Reporting Owner Name / Address Relationships
Director 10% Owner Officer Other
Milotich Michael
180 GRAND AVENUE
6TH FLOOR
OAKLAND, CA 94612
See Remarks

Signatures

/s/ Tracy Foard, Attorney-in-Fact 06/03/2025
**Signature of Reporting Person Date

Explanation of Responses:

* If the form is filed by more than one reporting person, see Instruction 4(b)(v).
** Intentional misstatements or omissions of facts constitute Federal Criminal Violations. See 18 U.S.C. 1001 and 15 U.S.C. 78ff(a).
(1) Transaction exempt from Section 16(b) of the Securities Exchange Act of 1934 (the "Act") pursuant to Rule 16b-6(b) promulgated under the Act.
(2) Represents shares that have been withheld by the Issuer to satisfy tax withholding and remittance obligations in connection with the net settlement of vested restricted stock units and not a market transaction. Transaction exempt from Section 16(b) of the Act pursuant to Rule 16b-3(e) promulgated under the Act.
(3) Represents the vesting of shares upon the determination of the Board of Directors of the Issuer that the performance conditions were met with respect to the performance share awards granted to the Reporting Person on March 15, 2024, and includes 183 fewer shares acquired for performance at less than 100%.
(4) Represents the vesting of shares upon the determination of the Board of Directors of the Issuer that the performance conditions were met with respect to the performance share awards granted to the Reporting Person on March 15, 2024, and includes 1,862 additional shares acquired for performance at more than 100%.
(5) Each restricted stock unit is convertible into one share of Class A Common Stock.
(6) One-fourth (1/4th) of the restricted stock units vested on March 1, 2023, and one-sixteenth (1/16th) of the restricted stock units vest on each June 1, September 1, December 1, and March 1 thereafter, subject to the Reporting Person's continued service with the Issuer as of each vesting date.
(7) One-twelfth (1/12th) of the restricted stock units vested on March 1, 2023, and one-twelfth (1/12th) of the restricted stock units vest on each June 1, September 1, December 1, and March 1 thereafter, subject to the Reporting Person's continued service with the Issuer as of each vesting date.
(8) One-twelfth (1/12th) of the restricted stock units vested on June 1, 2024, and one-twelfth (1/12th) of the restricted stock units vest on each September 1, December 1, March 1 and June 1 thereafter, subject to the Reporting Person's continued service with the Issuer as of each vesting date.
(9) One-twelfth (1/12th) of the restricted stock units vest on June 1, 2025 and one-twelfth (1/12th) of the remaining restricted stock units vest quarterly on each September 1, December 1, March 1 and June 1 thereafter, subject to the Reporting Person's continued service to the Issuer as of each vesting date.
(10) Represents the disposition of shares upon the determination of the Board of Directors of the Issuer that the performance conditions were met with respect to the performance share awards granted to the Reporting Person on March 15, 2024.
(11) Represents the number of shares which may be issued at target under the performance stock unit ("PSU") over a period of time following achievement of certain profit targets as set forth in the PSU agreement, subject to the Reporting Person's continued service to the Issuer as of each vesting date.

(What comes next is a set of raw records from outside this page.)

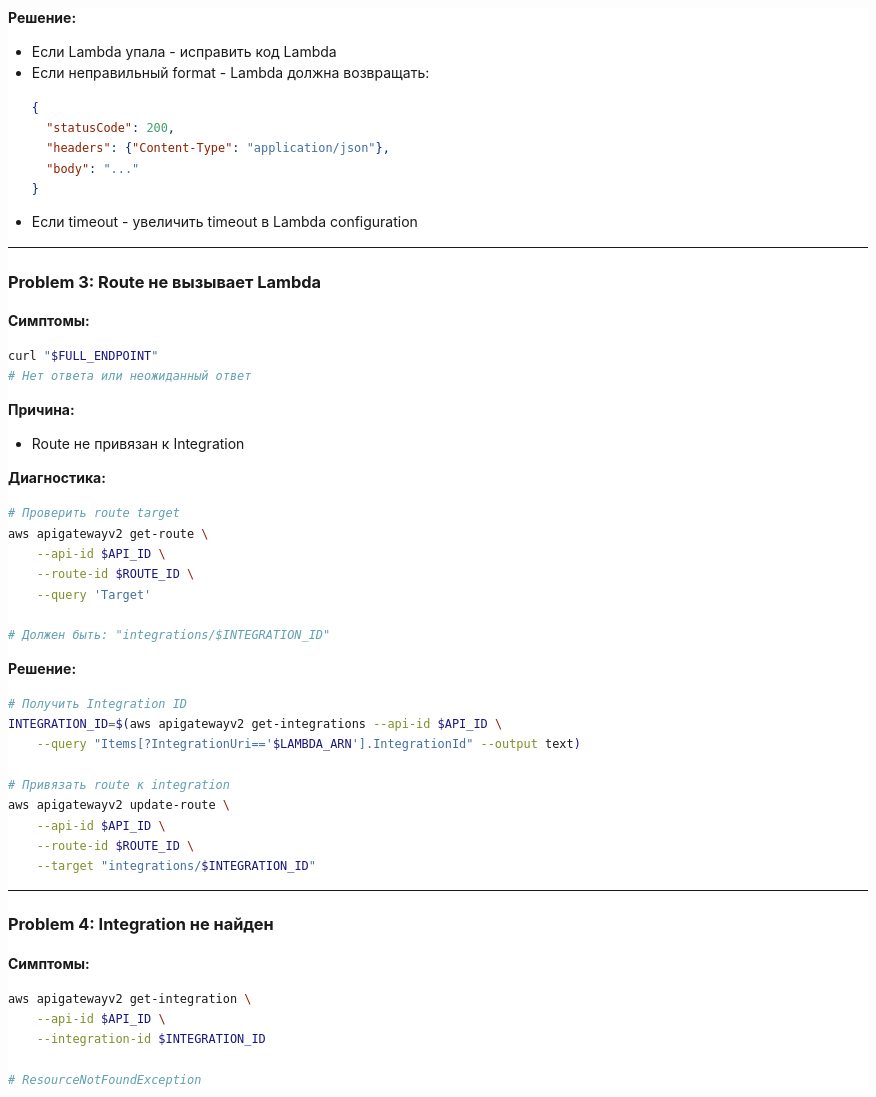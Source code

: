 **Решение:**
- Если Lambda упала - исправить код Lambda
- Если неправильный format - Lambda должна возвращать:
  ```json
  {
    "statusCode": 200,
    "headers": {"Content-Type": "application/json"},
    "body": "..."
  }
  ```
- Если timeout - увеличить timeout в Lambda configuration

---

### Problem 3: Route не вызывает Lambda

**Симптомы:**
```bash
curl "$FULL_ENDPOINT"
# Нет ответа или неожиданный ответ
```

**Причина:**
- Route не привязан к Integration

**Диагностика:**
```bash
# Проверить route target
aws apigatewayv2 get-route \
    --api-id $API_ID \
    --route-id $ROUTE_ID \
    --query 'Target'

# Должен быть: "integrations/$INTEGRATION_ID"
```

**Решение:**
```bash
# Получить Integration ID
INTEGRATION_ID=$(aws apigatewayv2 get-integrations --api-id $API_ID \
    --query "Items[?IntegrationUri=='$LAMBDA_ARN'].IntegrationId" --output text)

# Привязать route к integration
aws apigatewayv2 update-route \
    --api-id $API_ID \
    --route-id $ROUTE_ID \
    --target "integrations/$INTEGRATION_ID"
```

---

### Problem 4: Integration не найден

**Симптомы:**
```bash
aws apigatewayv2 get-integration \
    --api-id $API_ID \
    --integration-id $INTEGRATION_ID

# ResourceNotFoundException
```
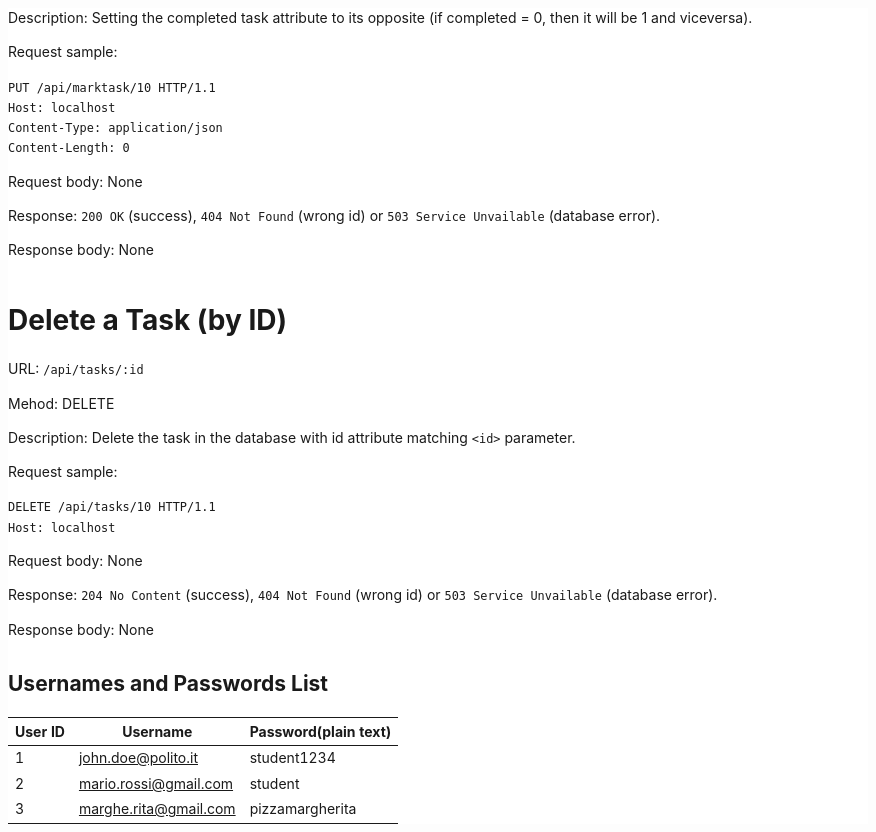 Description: Setting the completed task attribute to its opposite (if completed = 0, then it will be 1 and viceversa).

Request sample: 

```
PUT /api/marktask/10 HTTP/1.1
Host: localhost
Content-Type: application/json
Content-Length: 0
```

Request body: None

Response: `200 OK` (success), `404 Not Found` (wrong id) or `503 Service Unvailable` (database error).

Response body: None

# Delete a Task (by ID)

URL: `/api/tasks/:id`

Mehod: DELETE

Description: Delete the task in the database with id attribute matching `<id>` parameter.

Request sample: 

```
DELETE /api/tasks/10 HTTP/1.1
Host: localhost
```

Request body: None

Response: `204 No Content` (success), `404 Not Found` (wrong id) or `503 Service Unvailable` (database error).

Response body: None

## Usernames and Passwords List

|User ID|Username|Password(plain text)|
|---|---|---|
|1|john.doe@polito.it|student1234|
|2|mario.rossi@gmail.com|student|
|3|marghe.rita@gmail.com|pizzamargherita|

At maximum achievement, 200% of the target number of shares would vest.
(12) Represents the number of shares which may be issued at target under the PSU over a period of time following achievement of certain EBITDA targets as set forth in the PSU agreement, subject to the Reporting Person's continued service to the Issuer as of each vesting date. At maximum achievement, 200% of the target number of shares would vest.

Remarks:
Interim Chief Executive Officer and Chief Financial Officer
Note: File three copies of this Form, one of which must be manually signed. If space is insufficient, see Instruction 6 for procedure. Potential persons who are to respond to the collection of information contained in this form are not required to respond unless the form displays a currently valid OMB number.